A lo largo de tres meses acudieron los tesoros de todo el imperio. Desde el Cuzco venían las láminas de oro que fueron arrancadas del Recinto Dorado: leñadores con árboles de algarrobo, un niño tendido en una hamaca, discos con cabezas humanas y cuerpos de animales salvajes, copas con piedras preciosas que sonaban como matracas, una araña que paría perlas y una vasija en forma de concha de caracol, cinturones con cabezas de jaguar, coronas engastadas de rubíes y diamantes, un jardín con frutos de oro macizo y una fauna de plata y turquesa.

Yo cumplí con mi palabra.

Pizarro se convirtió en el hombre más rico de la historia y un soldado hizo plañir la trompeta, para que los orfebres fundieran en nuevas fraguas las obras de su creación. El horno engulló dioses y adornos, y vomitó lingotes de oro y plata.

Al precipitarse el sol tras el hilo tenso del horizonte, Hernando de Soto y Riquelme hacen los últimos movimientos sobre el tablero de ajedrez. En la frente les perla el sudor y en el pecho les galopa salvajemente el corazón. Cuando de Soto se dispone a mover un caballo, el Inca le toca el hombro y le dice: "No capitán. La torre, mejor la torre". Hernando de Soto sigue el consejo y gana la partida dando jaque mate a Riquelme. Entonces, ambos quedan asombrados al comprobar que el Inca había aprendido todos los movimientos y trucos del juego, observando simplemente lo que hacían los jugadores. Mas de nada le serviría al Inca su habilidad y el fabuloso rescate que pagó a cambio de su libertad, puesto que la imprudencia de inmiscuirse en lo que no debía, lo llevaría a perder el tesoro y la vida.
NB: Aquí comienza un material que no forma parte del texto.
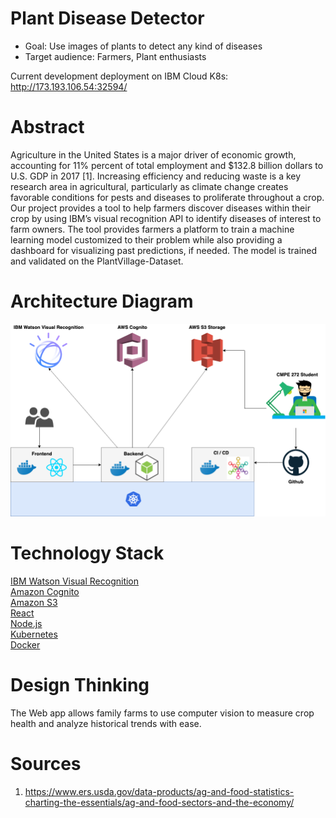 # Plant Disease Detector

- Goal: Use images of plants to detect any kind of diseases
- Target audience: Farmers, Plant enthusiasts

Current development deployment on IBM Cloud K8s: http://173.193.106.54:32594/

# Abstract

Agriculture in the United States is a major driver of economic growth, accounting for 11% percent of total employment and $132.8 billion dollars to U.S. GDP in 2017 [1]. Increasing efficiency and reducing waste is a key research area in agricultural, particularly as climate change creates favorable conditions for pests and diseases to proliferate throughout a crop. Our project provides a tool to help farmers discover diseases within their crop by using IBM’s visual recognition API to identify diseases of interest to farm owners. The tool provides farmers a platform to train a machine learning model customized to their problem while also providing a dashboard for visualizing past predictions, if needed. The model is trained and validated on the PlantVillage-Dataset.

# Architecture Diagram

![Diagram](/architecture_diagram.png)

# Technology Stack

[IBM Watson Visual Recognition](https://www.ibm.com/watson/services/visual-recognition/)<br />
[Amazon Cognito](https://aws.amazon.com/cognito/)<br />
[Amazon S3](https://aws.amazon.com/s3/)<br />
[React](https://reactjs.org/)<br />
[Node.js](https://nodejs.org/)<br />
[Kubernetes](https://kubernetes.io/)<br />
[Docker](https://www.docker.com/)<br />

# Design Thinking
The Web app allows family farms to use computer vision to measure crop health and analyze historical trends with ease.

# Sources 

1. https://www.ers.usda.gov/data-products/ag-and-food-statistics-charting-the-essentials/ag-and-food-sectors-and-the-economy/
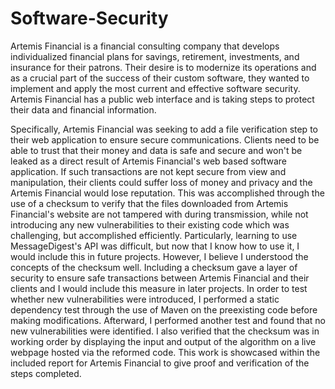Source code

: # Software-Security

Artemis Financial is a financial consulting company that develops individualized financial plans for savings, retirement, investments, and insurance for their patrons. Their desire is to modernize its operations and as a crucial part of the success of their custom software, they wanted to implement and apply the most current and effective software security. Artemis Financial has a public web interface and is taking steps to protect their data and financial information. 

Specifically, Artemis Financial was seeking to add a file verification step to their web application to ensure secure communications. Clients need to be able to trust that their money and data is safe and secure and won't be leaked as a direct result of Artemis Financial's web based software application. If such transactions are not kept secure from view and manipulation, their clients could suffer loss of money and privacy and the Artemis Financial would lose reputation. This was accomplished through the use of a checksum to verify that the files downloaded from Artemis Financial's website are not tampered with during transmission, while not introducing any new vulnerabilities to their existing code which was challenging, but accomplished efficiently. Particularly, learning to use MessageDigest's API was difficult, but now that I know how to use it, I would include this in future projects. However, I believe I understood the concepts of the checksum well. Including a checksum gave a layer of security to ensure safe transactions between Artemis Financial and their clients and I would include this measure in later projects. In order to test whether new vulnerabilities were introduced, I performed a static dependency test through the use of Maven on the preexisting code before making modifications. Afterward, I performed another test and found that no new vulnerabilities were identified. I also verified that the checksum was in working order by displaying the input and output of the algorithm on a live webpage hosted via the reformed code. This work is showcased within the included report for Artemis Financial to give proof and verification of the steps completed. 

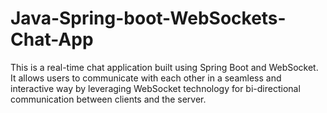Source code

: # Java-Spring-boot-WebSockets-Chat-App
This is a real-time chat application built using Spring Boot and WebSocket. It allows users to communicate with each other in a seamless and interactive way by leveraging WebSocket technology for bi-directional communication between clients and the server.

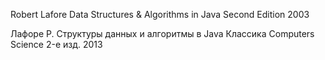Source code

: Robert Lafore
Data Structures & Algorithms in Java
Second Edition
2003

Лафоре Р.
Структуры данных и алгоритмы в Java
Классика Computers Science
2-е изд.
2013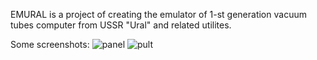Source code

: EMURAL is a project of creating the emulator of 1-st generation vacuum tubes computer from USSR "Ural" and related utilites.

Some screenshots:
![panel](https://github.com/starling13/emural/assets/19434095/877c78d2-4ae5-499d-b039-fba764f00715)
![pult](https://github.com/starling13/emural/assets/19434095/35a9020c-c5b4-4d32-a9a5-8e0822e3ace0)
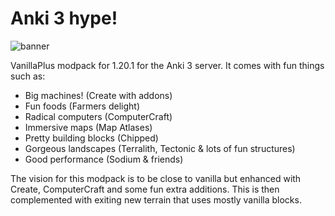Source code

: # Anki 3 hype!

![banner](https://cdn.modrinth.com/data/9k1xWrin/images/06675c6a02c5777153b584232226f48f1c66f2e5.jpeg)

VanillaPlus modpack for 1.20.1 for the Anki 3 server. It comes with fun things such as:

- Big machines! (Create with addons)
- Fun foods (Farmers delight)
- Radical computers (ComputerCraft)
- Immersive maps (Map Atlases)
- Pretty building blocks (Chipped)
- Gorgeous landscapes (Terralith, Tectonic & lots of fun structures)
- Good performance (Sodium & friends)

The vision for this modpack is to be close to vanilla but enhanced with Create, ComputerCraft and some fun extra additions. This is then complemented with exiting new terrain that uses mostly vanilla blocks.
Al otro día, Francisco Pizarro, sentado en el trono de Atahuallpa, le anuncia que habían resuelto condenarlo a morir en la hoguera. El Inca se agarra la cabeza y dice: "No me digas burlas. ¿Qué hice yo para merecer la muerte?". Pizarro se retira y desaparece.

Cuatro soldados conducen al Inca hacia la hoguera, pero como él no quiere desaparecer del mundo como ceniza, sino seguir reinando momificado en una chullpa, acepta su conversión al cristianismo para cambiar el tormento de la hoguera, con el privilegio de la muerte por estrangulamiento.

El Inca avanza hacia el patíbulo con la cabeza gacha, llorando y besando la cruz. Se sienta en una burda silla de madera, apoya la espalda contra un poste y el torniquete de hierro le parte la nuca.

Muerto el hijo del Sol, muere el imperio de los Incas. Pizarro asiste a los funerales vestido de negro y las concubinas de Atahuallpa se arrancan los ojos y se ahorcan con las trenzas.